I recently had the pleasure of visiting both Atka and Umnak islands to hunt the reindeer there. My trip to Atka was cut short due to an accident in our hunting vehicle. You can read what happened there in the Email Extra Bulletin I sent out on August 27 right after the accident.
I sprained my neck and my guide, Kevin Adkins, broke some ribs. A few weeks later, we were both back in the Aleutians to try again. This time we hunted on Umnak Island where I succeeded in taking an excellent reindeer the first day of the hunt, and the other hunter in camp with me, Roger Oerter, killed his reindeer the very next day. You can read my comparison of the hunting on the two islands and my evaluation of this hunting adventure in the November 2010 issue of The Hunting Report. The photographs that follow are meant to compliment that report and help illustrate some of the points I make in my story.
The first thing I have to emphasize about this part of the world is that it is truly remote and, like much of Alaska, a place of challenging weather. Located in the Bering Sea, the weather can change in a minute. The first day out we rode north and were chased by a developing storm that eventually bowled right over us.
We sat in our covered Polaris Ranger, while the storm pelted us with hail for perhaps 10 minutes or so. Luckily it blew over quickly. But it left a carpet of pellet-sized hail for several miles around us.
Soon after the hail came snow flurries. The temperatures in early October went from somewhere in the 30's to the 50's Fahrenheit. What seemed to be constant was the wind.
As it was so early in the season, we traveled further north than guide Kevin Adkins and assistant guide Danny Snigaroff usually need to go. It was the end of the rut, and the reindeer had just started moving down from Mt. Vsevidof, the 6,900 foot volcano where the animals migrate to during the mating season.
After glassing over a couple of herds of reindeer, Adkins and Snigaroff decided we could do better for trophy quality, and we continued to their spike camp by the sea before continuing north and trying to approach some other herds from behind.
The spike camp consists of two tents on elevated wood floors overlooking a waterfall that runs down from the hills where we'd been hunting.
The camp also has an oceanfront view. We had planned on staying there the following night so we could get on the herds right away in the morning, but we didn't need to because both Roger and I tagged out before that.
On our way back to the lodge, we came over a rise to find a large herd of reindeer. It appeared one of the herds we had already looked over had been joined by more deer. We started glassing, looking for bulls with plenty of height, width and lots of "junk." Adkins suddenly turned to me and said, "Barbara, get your gun!"
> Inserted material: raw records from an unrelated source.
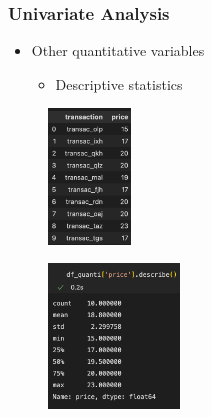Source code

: \begin{frame}\frametitle{Univariate Analysis}
   \begin{minipage}{0.48\linewidth}
      \begin{itemize}
         \item Other quantitative variables
         \begin{itemize}
            \item Descriptive statistics
         \end{itemize}
      \end{itemize}
      \vspace{.5cm}
      \begin{figure}[H]
         \includegraphics[width=2.2cm]{../images/illustrations/pattern_univariate_quantitative_df.png}
      \end{figure}
   \end{minipage}
   \begin{minipage}{0.48\linewidth}
      \begin{figure}[H]
         \includegraphics[width=3.5cm]{../images/illustrations/pattern_univariate_quantitative_describe.png}
      \end{figure}
   \end{minipage}
\end{frame}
This bull was more than 500 yards from us when we spotted him. We closed the distance to 190 yards with little more than hillsides and a shallow ravine to cover our approach.
Adkins estimated my bull will score in the lower 400s SCI. That is the level of trophy quality he strives to produce for hunters on both Umnak and Atka islands. Recent world records in the 500s have come from Atka and Umnak.
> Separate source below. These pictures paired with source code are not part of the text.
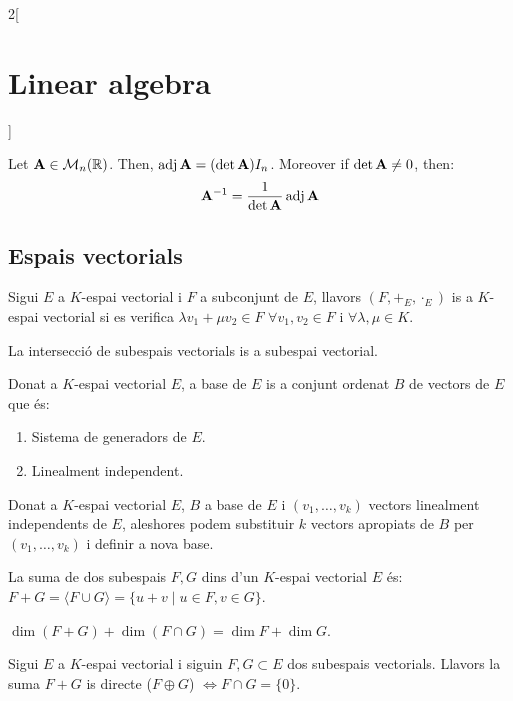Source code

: \documentclass[../../../main.tex]{subfiles}
\begin{document}
\begin{multicols}{2}[\section{Linear algebra}]
\begin{definition}
\end{definition}
\begin{theorem}
    Let $\mathbf{A}\in\mathcal{M}_n(\mathbb{R})$. Then, $\operatorname{adj}\mathbf{A}=(\det \mathbf{A})I_n$. Moreover if $\det \mathbf{A}\ne 0$, then: $$\mathbf{A}^{-1}=\frac{1}{\det \mathbf{A}}\operatorname{adj}\mathbf{A}$$
\end{theorem}
\subsection{Espais vectorials}
\begin{definition}
Sigui $E$ a $K$-espai vectorial i $F$ a subconjunt de $E$, llavors $(F,+_E,\cdot_E)$ is a $K$-espai vectorial si es verifica $\lambda v_1+\mu v_2\in F$ $\forall v_1,v_2\in F$ i $\forall\lambda,\mu\in K$.
\end{definition}
\begin{lemma}
La intersecció de subespais vectorials is a subespai vectorial.
\end{lemma}
\begin{definition}
Donat a $K$-espai vectorial $E$, a base de $E$ is a conjunt ordenat $B$ de vectors de $E$ que és: 
\begin{enumerate}
    \item Sistema de generadors de $E$.
    \item Linealment independent.
\end{enumerate}
\end{definition}
\begin{theorem}
Donat a $K$-espai vectorial $E$, $B$ a base de $E$ i $(v_1,\ldots,v_k)$ vectors linealment independents de $E$, aleshores podem substituir $k$ vectors apropiats de $B$ per $(v_1,\ldots,v_k)$ i definir a nova base.
\end{theorem}
\begin{definition}
La suma de dos subespais $F,G$ dins d'un $K$-espai vectorial $E$ és: $F+G=\langle F\cup G\rangle=\{u+v\mid u\in F,v\in G\}$.
\end{definition}
\begin{prop}
$\dim (F+G)+\dim(F\cap G)=\dim F+\dim G$.
\end{prop}
\begin{definition}
Sigui $E$ a $K$-espai vectorial i siguin $F,G\subset E$ dos subespais vectorials. Llavors la suma $F+G$ is directe ($F\oplus G$) $\iff F\cap G=\{0\}$.
\end{definition}

\end{multicols}
\end{document}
The second day, when Oerter hunted, we worked our way back to the volcano. We needed to get around some foothills to get a better look at and a better approach to a herd reindeer. Once we got into the hills on foot, we spotted several herds scattered over a series of mountain sides.
Oerter's reindeer should score in the mid-400's. Here he is pictured with assistant guide and native Aleut Danny Snigaroff in the center and registered Alaskan guide Kevin Adkins on the right.
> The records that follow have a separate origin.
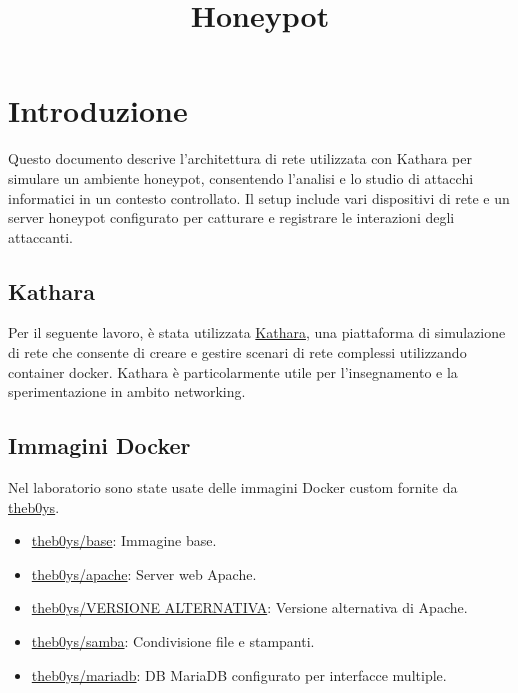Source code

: \documentclass[a4paper,12pt]{article}
\title{Honeypot}
\author{}
\date{}
\begin{document}
\maketitle

\tableofcontents
\newpage

\section{Introduzione} \label{1-introduzione}
Questo documento descrive l'architettura di rete utilizzata con Kathara per simulare un ambiente honeypot, consentendo l'analisi e lo studio di attacchi informatici in un contesto controllato. Il setup include vari dispositivi di rete e un server honeypot configurato per catturare e registrare le interazioni degli attaccanti.

\subsection{Kathara} \label{11-kathara}
Per il seguente lavoro, è stata utilizzata \href{https://www.kathara.org/}{Kathara}, una piattaforma di simulazione di rete che consente di creare e gestire scenari di rete complessi utilizzando container docker. Kathara è particolarmente utile per l'insegnamento e la sperimentazione in ambito networking.

\subsection{Immagini Docker} \label{12-immagini-docker}
Nel laboratorio sono state usate delle immagini Docker custom fornite da \href{https://hub.docker.com/u/theb0ys}{theb0ys}.

\begin{itemize}
    \item \href{https://hub.docker.com/r/theb0ys/base}{theb0ys/base}: Immagine base.
    \item \href{https://hub.docker.com/r/theb0ys/apache}{theb0ys/apache}: Server web Apache.
    \item \href{https://hub.docker.com/r/theb0ys/apache}{theb0ys/VERSIONE ALTERNATIVA}: Versione alternativa di Apache.
    \item \href{https://hub.docker.com/r/theb0ys/samba}{theb0ys/samba}: Condivisione file e stampanti.
    \item \href{https://hub.docker.com/r/theb0ys/mariadb}{theb0ys/mariadb}: DB MariaDB configurato per interfacce multiple.
\end{itemize}
\end{document}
Both trophies side by side and two happy hunters.
The lodge on Umnak Island is called Ugludax Lodge and is located on the edge of the village of Nikolski. It is a $1 million lodge with all the comforts a hunter could want in a remote location. The bedrooms are spacious and warm.
There is comfortable living area with overstuffed couches and a flat screen TV.
Adkins wife, Katy, prepares fantastic fare in the extra-large kitchen. During my stay we enjoyed an oriental-style pork loin roast, chicken enchiladas, homemade apple pie, smoked salmon and more. You will not lose weight here.
The dining area overlooks a huge lake and the hills behind the lodge.